**What you are asked to do:**
Exactly reproduce each of the entries shown below.

(Material for this task Opens)

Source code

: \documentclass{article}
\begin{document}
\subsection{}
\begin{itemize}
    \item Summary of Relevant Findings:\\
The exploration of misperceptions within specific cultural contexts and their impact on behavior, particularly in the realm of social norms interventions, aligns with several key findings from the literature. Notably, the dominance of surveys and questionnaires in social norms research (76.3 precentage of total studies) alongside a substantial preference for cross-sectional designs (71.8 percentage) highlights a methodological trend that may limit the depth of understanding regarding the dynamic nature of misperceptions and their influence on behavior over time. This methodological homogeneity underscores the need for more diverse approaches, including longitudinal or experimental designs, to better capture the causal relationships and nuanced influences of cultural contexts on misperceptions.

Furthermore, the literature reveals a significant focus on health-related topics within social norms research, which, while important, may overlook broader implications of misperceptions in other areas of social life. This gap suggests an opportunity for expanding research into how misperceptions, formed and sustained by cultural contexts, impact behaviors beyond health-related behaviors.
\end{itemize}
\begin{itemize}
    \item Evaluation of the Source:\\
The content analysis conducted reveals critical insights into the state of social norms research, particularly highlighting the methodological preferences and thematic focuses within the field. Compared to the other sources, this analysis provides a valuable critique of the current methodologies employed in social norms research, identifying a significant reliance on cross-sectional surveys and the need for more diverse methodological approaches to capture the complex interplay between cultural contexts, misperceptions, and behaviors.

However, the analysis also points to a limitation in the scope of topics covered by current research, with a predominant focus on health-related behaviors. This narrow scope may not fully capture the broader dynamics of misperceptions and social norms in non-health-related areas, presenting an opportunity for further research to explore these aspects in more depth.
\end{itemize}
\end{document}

(Material for this task Closes)

**Solved problem:**
Source code

: \documentclass{article}
\begin{document}
\subsection{}
\begin{itemize}
    \item Summary of Relevant Findings:\\
The exploration of misperceptions within specific cultural contexts and their impact on behavior, particularly in the realm of social norms interventions, aligns with several key findings from the literature. Notably, the dominance of surveys and questionnaires in social norms research (76.3 precentage of total studies) alongside a substantial preference for cross-sectional designs (71.8 percentage) highlights a methodological trend that may limit the depth of understanding regarding the dynamic nature of misperceptions and their influence on behavior over time. This methodological homogeneity underscores the need for more diverse approaches, including longitudinal or experimental designs, to better capture the causal relationships and nuanced influences of cultural contexts on misperceptions.

Furthermore, the literature reveals a significant focus on health-related topics within social norms research, which, while important, may overlook broader implications of misperceptions in other areas of social life. This gap suggests an opportunity for expanding research into how misperceptions, formed and sustained by cultural contexts, impact behaviors beyond health-related behaviors.
\end{itemize}
\begin{itemize}
    \item Evaluation of the Source:\\
The content analysis conducted reveals critical insights into the state of social norms research, particularly highlighting the methodological preferences and thematic focuses within the field. Compared to the other sources, this analysis provides a valuable critique of the current methodologies employed in social norms research, identifying a significant reliance on cross-sectional surveys and the need for more diverse methodological approaches to capture the complex interplay between cultural contexts, misperceptions, and behaviors.

However, the analysis also points to a limitation in the scope of topics covered by current research, with a predominant focus on health-related behaviors. This narrow scope may not fully capture the broader dynamics of misperceptions and social norms in non-health-related areas, presenting an opportunity for further research to explore these aspects in more depth.
\end{itemize}
\end{document}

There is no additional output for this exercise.